In the case of weak waves we shall have

\[ t_{01}=-t^{01} =\frac{c^3}{32\pi\mathcal G}\left[ \left(\frac{\partial h_{22}}{\partial t}\frac{\partial h_{22}}{\partial x} +\frac{\partial h_{33}}{\partial t}\frac{\partial h_{33}}{\partial x} +2\frac{\partial h_{23}}{\partial t}\frac{\partial h_{23}}{\partial x}\right) -\frac{\partial^2}{\partial t\,\partial x}\left(h_{22}^2+h_{33}^2+2h_{23}^2\right) \right], \tag{19} \]

where \(h_{22}=g_{22}-1\), \(h_{33}=g_{33}-1\), \(h_{23}=g_{23}\), with \(h_{22}=-h_{33}\), and the quantities \(h_{22}\) and \(h_{23}\) are of the same order.

Since, in the quadrupole radiation of gravitational waves,

\[ h_{22}^2+h_{33}^2+2h_{23}^2 =2\left(h_{22}^2+h_{33}^2\right)=\mathrm{const}, \]

then

\[ t_{01}=-t^{01} =\frac{c^3}{16\pi\mathcal G} \left[ \frac{\partial h_{22}}{\partial t}\frac{\partial h_{22}}{\partial x} +\frac{\partial h_{23}}{\partial t}\frac{\partial h_{23}}{\partial x} \right], \tag{20} \]

which agrees with Einstein’s classical results.

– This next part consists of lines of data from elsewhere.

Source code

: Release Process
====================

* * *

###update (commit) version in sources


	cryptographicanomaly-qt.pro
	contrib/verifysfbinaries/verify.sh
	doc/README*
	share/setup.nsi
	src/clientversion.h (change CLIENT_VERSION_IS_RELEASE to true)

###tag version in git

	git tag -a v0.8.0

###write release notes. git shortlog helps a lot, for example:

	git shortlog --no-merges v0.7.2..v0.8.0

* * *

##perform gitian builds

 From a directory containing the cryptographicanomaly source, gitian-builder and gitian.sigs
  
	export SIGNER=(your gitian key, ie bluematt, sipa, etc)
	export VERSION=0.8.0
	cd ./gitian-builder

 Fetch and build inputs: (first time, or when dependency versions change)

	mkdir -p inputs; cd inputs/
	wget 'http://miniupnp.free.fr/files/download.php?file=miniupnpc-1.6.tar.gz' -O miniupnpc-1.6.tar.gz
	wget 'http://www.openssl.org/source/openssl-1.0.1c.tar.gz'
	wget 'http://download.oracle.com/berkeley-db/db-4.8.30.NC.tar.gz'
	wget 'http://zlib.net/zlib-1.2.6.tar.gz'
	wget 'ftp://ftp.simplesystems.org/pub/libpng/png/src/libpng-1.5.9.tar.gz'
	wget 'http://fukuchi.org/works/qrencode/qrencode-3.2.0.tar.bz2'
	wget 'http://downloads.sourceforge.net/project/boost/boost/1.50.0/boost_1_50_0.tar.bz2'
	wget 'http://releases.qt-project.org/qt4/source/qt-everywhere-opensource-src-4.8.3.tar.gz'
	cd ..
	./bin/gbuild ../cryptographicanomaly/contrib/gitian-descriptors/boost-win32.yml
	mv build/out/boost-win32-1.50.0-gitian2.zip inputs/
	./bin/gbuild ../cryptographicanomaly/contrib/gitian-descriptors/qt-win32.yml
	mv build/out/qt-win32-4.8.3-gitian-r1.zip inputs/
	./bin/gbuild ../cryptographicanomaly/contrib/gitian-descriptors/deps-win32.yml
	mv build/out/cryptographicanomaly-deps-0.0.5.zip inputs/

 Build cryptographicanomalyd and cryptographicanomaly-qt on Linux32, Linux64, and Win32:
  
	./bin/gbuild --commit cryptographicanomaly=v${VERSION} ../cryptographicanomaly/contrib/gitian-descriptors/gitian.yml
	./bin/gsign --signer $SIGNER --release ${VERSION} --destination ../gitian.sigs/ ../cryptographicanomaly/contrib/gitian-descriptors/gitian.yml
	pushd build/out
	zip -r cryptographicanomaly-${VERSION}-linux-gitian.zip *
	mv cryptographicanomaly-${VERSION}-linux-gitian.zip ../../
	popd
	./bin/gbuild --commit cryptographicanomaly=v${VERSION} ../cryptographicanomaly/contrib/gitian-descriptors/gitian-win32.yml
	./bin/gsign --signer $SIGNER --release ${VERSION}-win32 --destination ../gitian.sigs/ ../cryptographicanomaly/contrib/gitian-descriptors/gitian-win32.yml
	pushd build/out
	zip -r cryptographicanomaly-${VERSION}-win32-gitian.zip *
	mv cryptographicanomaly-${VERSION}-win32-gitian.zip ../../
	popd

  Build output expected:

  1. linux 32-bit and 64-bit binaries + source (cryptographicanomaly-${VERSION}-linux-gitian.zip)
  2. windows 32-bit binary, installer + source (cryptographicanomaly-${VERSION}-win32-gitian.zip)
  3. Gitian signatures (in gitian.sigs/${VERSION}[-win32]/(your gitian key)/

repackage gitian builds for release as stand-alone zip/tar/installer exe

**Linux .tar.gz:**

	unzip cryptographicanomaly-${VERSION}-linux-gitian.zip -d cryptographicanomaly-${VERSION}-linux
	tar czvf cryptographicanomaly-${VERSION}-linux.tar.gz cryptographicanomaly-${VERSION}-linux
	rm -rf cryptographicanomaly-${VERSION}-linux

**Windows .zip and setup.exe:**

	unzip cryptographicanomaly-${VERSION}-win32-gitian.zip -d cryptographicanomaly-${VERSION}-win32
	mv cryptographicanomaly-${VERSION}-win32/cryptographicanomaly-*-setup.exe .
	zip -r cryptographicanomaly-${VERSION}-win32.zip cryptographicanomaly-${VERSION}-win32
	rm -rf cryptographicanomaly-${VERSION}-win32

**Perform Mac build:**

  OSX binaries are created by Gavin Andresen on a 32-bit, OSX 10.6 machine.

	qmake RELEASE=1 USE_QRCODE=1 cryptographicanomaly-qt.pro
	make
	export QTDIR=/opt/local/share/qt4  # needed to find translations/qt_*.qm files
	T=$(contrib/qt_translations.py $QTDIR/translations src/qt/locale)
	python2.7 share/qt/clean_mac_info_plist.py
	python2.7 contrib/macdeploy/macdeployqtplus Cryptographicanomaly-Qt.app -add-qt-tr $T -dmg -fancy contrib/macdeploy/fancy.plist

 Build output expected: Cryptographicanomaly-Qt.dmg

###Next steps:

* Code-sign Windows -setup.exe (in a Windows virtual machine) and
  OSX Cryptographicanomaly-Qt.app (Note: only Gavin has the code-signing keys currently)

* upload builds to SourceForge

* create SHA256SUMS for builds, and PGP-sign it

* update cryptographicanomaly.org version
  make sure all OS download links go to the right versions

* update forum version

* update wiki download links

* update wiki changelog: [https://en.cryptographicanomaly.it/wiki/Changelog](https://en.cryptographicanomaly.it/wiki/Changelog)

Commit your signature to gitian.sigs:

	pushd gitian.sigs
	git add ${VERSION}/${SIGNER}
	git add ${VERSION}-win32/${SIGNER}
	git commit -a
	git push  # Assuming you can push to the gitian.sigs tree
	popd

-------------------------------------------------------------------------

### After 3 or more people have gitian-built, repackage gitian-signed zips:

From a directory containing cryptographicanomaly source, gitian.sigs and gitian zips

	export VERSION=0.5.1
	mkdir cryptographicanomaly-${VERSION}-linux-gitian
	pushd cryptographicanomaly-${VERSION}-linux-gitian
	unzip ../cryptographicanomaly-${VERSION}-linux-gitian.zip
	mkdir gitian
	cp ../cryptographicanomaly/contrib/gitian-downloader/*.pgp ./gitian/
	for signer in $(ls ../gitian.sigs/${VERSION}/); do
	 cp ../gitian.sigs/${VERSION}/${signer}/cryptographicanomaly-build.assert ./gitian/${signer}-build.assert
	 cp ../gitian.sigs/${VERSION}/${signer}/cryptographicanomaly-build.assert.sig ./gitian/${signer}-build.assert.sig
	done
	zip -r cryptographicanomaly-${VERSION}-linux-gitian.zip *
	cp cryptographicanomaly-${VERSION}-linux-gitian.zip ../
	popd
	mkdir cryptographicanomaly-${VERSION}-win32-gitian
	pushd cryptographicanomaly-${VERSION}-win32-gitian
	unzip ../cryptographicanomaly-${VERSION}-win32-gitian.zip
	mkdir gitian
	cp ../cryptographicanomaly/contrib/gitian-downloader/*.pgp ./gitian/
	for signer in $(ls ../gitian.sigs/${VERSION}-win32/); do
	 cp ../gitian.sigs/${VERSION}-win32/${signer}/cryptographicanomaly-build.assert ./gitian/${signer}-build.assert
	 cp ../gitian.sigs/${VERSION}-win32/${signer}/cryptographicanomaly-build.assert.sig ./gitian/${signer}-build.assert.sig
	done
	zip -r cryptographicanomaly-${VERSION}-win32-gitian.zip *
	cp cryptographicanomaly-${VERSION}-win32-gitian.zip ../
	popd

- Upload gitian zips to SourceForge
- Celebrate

In conclusion, let us note that, apparently, the idea of interpreting a zero divergence of the form (3) as a source of the field was first advanced by A. Eddington \((^6)\). However, for this purpose he used only the Schwarzschild field.

Received
21 V 1963

CITED LITERATURE

\(^1\) W. Pauli, General Theory of Relativity, Moscow, 1947, § 57.
\(^2\) L. Infeld, in: Collected Papers: Newest Problems of Gravitation, IL, 1961, p. 200.
\(^3\) L. D. Landau, E. M. Lifshitz, Field Theory, 3rd ed., 1960, § 99.
\(^4\) H. Møller, in: Collected Papers: Newest Problems of Gravitation, IL, 1961, p. 85.
\(^5\) N. W. Mitzkewitch, Ann. der Phys., 1, 319 (1958).
\(^6\) A. Eddington, The Mathematical Theory of Relativity, 1934, § 63.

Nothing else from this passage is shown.